===== LISTED RECORDS =====
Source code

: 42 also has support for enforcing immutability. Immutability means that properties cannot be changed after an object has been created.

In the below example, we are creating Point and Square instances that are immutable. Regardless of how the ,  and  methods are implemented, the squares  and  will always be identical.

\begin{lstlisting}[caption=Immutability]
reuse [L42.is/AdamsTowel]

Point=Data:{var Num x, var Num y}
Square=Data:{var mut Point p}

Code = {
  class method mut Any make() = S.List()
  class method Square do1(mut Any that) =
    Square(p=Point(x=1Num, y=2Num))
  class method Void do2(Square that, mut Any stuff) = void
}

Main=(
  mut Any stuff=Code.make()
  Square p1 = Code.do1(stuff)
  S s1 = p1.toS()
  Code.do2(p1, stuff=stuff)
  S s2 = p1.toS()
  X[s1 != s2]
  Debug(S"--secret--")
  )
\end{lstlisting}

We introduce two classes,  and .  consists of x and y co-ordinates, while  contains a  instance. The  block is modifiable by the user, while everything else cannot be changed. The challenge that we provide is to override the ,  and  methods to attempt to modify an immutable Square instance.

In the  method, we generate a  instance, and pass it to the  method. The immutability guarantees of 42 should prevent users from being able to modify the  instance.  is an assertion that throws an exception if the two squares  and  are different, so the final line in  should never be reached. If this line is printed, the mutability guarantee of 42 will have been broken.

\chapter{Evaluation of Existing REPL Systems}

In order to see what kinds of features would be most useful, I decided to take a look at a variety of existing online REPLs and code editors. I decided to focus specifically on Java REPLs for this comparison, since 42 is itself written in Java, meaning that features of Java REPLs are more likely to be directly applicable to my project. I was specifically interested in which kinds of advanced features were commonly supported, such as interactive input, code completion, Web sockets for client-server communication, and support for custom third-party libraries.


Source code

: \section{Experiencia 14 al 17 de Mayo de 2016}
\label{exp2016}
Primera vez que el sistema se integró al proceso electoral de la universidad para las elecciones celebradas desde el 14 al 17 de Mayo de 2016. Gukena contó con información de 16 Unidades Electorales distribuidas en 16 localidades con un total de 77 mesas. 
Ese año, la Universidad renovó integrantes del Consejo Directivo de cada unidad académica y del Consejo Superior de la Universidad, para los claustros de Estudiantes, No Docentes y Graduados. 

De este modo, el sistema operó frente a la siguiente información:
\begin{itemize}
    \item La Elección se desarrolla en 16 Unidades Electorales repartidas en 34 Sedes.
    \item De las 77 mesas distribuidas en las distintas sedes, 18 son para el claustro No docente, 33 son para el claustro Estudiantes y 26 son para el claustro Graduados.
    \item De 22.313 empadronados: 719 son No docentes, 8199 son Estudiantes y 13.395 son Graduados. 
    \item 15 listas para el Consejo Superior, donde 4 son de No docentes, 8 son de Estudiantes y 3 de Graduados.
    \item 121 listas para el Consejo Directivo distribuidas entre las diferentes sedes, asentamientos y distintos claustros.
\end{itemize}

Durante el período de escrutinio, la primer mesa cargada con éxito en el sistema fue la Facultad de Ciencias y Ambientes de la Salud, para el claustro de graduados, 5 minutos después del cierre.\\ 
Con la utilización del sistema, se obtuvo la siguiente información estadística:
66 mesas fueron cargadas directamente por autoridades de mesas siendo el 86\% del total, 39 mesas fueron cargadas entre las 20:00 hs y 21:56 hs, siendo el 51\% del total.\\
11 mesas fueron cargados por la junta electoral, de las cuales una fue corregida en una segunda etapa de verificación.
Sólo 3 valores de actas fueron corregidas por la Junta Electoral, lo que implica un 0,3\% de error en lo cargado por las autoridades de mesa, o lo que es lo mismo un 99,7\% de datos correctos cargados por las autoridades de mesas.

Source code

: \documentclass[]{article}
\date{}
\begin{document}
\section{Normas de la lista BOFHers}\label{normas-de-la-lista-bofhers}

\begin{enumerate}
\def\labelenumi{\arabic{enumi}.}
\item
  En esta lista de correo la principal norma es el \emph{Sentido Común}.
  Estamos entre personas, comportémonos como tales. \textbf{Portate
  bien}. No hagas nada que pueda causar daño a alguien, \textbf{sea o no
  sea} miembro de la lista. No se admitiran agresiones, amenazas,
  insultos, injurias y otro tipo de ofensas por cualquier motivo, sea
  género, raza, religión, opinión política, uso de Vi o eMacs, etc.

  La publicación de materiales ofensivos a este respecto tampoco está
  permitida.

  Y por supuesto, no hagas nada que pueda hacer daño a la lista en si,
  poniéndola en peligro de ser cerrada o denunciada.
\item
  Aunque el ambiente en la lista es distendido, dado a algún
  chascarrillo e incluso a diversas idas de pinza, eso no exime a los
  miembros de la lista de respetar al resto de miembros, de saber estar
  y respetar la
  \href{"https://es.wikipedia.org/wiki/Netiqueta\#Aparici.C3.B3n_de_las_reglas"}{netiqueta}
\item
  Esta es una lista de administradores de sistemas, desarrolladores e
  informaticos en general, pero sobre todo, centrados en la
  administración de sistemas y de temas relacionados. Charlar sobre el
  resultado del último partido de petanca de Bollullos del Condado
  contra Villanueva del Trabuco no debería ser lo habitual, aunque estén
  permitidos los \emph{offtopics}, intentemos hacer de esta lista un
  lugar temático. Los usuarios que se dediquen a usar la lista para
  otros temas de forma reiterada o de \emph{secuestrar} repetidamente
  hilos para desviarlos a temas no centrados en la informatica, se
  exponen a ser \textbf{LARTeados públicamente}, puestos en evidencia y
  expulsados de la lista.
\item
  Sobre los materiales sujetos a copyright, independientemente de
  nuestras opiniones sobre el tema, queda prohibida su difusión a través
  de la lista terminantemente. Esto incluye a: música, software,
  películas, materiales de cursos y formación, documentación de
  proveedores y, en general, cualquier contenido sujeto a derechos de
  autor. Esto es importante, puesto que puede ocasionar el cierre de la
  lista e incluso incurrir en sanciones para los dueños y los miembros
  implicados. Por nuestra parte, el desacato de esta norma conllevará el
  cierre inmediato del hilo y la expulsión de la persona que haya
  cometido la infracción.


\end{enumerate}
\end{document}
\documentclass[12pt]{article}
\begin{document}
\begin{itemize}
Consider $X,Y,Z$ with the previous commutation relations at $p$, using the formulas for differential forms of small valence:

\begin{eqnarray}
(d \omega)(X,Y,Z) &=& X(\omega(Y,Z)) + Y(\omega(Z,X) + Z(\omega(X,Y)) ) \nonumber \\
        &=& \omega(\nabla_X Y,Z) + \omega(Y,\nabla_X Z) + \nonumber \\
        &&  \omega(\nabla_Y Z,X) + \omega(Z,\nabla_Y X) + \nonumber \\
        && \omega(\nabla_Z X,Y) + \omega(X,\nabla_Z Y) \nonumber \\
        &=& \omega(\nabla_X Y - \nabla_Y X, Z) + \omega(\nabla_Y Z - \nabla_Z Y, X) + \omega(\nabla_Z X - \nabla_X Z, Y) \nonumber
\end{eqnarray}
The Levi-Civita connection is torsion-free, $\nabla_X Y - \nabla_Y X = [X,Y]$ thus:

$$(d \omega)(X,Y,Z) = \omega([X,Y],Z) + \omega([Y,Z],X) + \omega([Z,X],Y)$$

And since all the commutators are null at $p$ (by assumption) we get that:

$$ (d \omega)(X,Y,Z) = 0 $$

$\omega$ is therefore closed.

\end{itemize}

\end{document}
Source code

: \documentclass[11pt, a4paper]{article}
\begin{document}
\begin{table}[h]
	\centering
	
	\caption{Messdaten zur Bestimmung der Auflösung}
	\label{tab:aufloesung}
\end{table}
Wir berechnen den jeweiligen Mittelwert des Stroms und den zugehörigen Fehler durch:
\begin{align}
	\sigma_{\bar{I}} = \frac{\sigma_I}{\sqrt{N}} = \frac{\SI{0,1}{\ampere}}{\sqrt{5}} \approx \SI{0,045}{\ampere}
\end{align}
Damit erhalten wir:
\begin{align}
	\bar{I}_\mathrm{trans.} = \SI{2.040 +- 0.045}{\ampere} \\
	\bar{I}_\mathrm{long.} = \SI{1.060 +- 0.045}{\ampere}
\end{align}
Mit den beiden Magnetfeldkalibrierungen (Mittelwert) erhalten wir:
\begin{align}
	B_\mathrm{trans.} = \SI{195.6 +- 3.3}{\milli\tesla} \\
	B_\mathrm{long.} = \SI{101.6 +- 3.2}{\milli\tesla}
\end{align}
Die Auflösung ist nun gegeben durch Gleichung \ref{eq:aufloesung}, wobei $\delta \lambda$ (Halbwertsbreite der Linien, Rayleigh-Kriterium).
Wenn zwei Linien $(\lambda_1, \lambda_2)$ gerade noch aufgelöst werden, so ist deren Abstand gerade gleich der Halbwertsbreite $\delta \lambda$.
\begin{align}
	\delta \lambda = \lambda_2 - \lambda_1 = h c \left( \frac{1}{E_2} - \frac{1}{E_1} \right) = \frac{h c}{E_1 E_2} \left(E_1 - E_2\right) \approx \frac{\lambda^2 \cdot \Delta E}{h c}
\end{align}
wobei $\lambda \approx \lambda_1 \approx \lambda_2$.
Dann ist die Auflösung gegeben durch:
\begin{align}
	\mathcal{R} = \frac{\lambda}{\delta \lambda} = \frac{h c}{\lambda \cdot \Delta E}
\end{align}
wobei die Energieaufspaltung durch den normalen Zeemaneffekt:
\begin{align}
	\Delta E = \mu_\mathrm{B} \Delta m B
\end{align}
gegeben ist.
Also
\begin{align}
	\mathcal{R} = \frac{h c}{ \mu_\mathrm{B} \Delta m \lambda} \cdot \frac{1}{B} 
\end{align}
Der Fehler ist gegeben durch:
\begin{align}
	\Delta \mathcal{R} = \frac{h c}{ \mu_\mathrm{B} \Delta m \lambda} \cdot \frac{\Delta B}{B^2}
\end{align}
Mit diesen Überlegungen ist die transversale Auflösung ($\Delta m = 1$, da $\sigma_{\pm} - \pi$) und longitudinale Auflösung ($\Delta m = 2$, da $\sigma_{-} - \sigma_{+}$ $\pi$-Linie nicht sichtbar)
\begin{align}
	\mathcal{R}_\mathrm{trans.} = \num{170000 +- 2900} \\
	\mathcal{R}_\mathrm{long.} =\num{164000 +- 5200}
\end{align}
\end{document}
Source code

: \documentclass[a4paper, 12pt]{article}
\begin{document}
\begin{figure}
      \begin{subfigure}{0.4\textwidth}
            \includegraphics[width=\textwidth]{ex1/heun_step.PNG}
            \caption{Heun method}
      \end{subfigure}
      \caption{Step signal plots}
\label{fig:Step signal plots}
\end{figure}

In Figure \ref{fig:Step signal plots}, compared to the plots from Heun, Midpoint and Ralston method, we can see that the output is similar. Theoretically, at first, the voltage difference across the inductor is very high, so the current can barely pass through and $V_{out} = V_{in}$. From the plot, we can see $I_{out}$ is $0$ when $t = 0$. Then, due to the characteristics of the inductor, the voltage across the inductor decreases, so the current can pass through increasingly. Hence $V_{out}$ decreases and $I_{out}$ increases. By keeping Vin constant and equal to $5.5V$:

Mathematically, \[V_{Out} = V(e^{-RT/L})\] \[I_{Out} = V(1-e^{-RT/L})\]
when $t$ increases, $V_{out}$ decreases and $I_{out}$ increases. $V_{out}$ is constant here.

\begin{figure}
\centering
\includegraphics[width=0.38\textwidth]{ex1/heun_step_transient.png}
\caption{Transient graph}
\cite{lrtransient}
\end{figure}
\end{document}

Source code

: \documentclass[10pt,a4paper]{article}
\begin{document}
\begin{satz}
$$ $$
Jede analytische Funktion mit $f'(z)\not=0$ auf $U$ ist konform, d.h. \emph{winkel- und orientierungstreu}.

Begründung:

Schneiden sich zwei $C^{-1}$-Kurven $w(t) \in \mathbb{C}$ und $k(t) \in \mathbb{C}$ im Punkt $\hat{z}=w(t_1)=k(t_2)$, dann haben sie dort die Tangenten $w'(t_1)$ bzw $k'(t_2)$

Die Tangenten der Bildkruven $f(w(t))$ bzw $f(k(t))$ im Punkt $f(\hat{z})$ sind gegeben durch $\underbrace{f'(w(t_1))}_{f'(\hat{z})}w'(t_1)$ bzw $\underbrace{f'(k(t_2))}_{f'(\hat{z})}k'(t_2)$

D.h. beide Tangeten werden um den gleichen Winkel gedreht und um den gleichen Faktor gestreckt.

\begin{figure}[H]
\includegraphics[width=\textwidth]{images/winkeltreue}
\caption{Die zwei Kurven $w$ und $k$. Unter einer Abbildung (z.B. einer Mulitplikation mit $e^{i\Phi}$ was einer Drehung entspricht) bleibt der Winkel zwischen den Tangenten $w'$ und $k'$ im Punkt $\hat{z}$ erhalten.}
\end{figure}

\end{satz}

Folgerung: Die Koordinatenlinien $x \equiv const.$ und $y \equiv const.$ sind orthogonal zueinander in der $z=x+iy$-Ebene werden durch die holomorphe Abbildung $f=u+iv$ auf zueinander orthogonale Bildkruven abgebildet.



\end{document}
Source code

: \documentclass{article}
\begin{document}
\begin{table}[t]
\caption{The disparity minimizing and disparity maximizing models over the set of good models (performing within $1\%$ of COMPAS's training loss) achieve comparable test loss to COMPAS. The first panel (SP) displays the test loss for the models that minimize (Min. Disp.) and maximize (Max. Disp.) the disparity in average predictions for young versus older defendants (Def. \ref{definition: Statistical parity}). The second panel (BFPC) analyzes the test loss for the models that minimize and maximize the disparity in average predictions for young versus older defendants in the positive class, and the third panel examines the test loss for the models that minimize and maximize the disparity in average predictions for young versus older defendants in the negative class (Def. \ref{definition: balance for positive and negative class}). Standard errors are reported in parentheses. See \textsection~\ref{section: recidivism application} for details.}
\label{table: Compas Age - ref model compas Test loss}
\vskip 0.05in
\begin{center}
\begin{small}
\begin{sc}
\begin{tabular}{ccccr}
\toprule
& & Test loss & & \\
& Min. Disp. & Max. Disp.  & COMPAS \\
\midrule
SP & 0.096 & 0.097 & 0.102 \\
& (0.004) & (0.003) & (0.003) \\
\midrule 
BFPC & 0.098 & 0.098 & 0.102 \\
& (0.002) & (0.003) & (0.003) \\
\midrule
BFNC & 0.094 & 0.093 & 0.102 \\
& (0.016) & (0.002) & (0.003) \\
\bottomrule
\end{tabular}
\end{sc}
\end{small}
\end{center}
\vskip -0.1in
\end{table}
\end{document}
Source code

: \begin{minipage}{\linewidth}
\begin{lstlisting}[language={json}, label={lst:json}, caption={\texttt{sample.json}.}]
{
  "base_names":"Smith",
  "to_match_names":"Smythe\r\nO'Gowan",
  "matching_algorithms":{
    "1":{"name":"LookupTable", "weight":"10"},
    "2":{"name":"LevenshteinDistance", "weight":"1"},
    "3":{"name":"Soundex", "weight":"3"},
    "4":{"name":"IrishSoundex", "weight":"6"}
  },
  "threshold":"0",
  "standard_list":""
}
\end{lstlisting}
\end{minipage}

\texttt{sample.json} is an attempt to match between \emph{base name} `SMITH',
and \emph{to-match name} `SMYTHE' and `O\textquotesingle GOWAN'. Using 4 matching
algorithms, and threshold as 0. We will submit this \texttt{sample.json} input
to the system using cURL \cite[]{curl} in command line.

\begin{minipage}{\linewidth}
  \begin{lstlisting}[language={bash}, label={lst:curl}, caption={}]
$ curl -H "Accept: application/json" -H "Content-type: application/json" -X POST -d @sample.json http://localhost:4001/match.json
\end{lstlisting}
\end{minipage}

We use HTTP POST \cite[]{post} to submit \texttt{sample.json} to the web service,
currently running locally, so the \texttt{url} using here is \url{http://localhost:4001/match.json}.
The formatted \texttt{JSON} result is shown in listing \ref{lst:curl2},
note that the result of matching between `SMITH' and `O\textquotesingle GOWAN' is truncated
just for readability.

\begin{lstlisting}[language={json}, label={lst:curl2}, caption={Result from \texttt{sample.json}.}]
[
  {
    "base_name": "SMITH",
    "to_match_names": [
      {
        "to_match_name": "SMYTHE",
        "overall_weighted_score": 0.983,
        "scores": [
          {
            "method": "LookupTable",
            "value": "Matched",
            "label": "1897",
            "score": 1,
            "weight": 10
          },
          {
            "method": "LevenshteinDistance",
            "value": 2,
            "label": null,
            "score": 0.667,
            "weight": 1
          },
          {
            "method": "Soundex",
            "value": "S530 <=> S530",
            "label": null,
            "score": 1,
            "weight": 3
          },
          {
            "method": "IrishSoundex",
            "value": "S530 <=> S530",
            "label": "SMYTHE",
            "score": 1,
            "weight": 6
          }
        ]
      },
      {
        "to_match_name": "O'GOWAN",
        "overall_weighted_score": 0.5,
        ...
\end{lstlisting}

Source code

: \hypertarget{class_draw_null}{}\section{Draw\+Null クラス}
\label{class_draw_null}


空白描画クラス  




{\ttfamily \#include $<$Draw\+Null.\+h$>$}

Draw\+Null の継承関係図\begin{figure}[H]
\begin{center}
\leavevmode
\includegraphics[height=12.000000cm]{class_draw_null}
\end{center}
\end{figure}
=====
## TASK TO CARRY OUT
Using the material above, report each line where "daño" occurs.

## YOUR RESPONSE
  bien}. No hagas nada que pueda causar daño a alguien, \textbf{sea o no
  Y por supuesto, no hagas nada que pueda hacer daño a la lista en si,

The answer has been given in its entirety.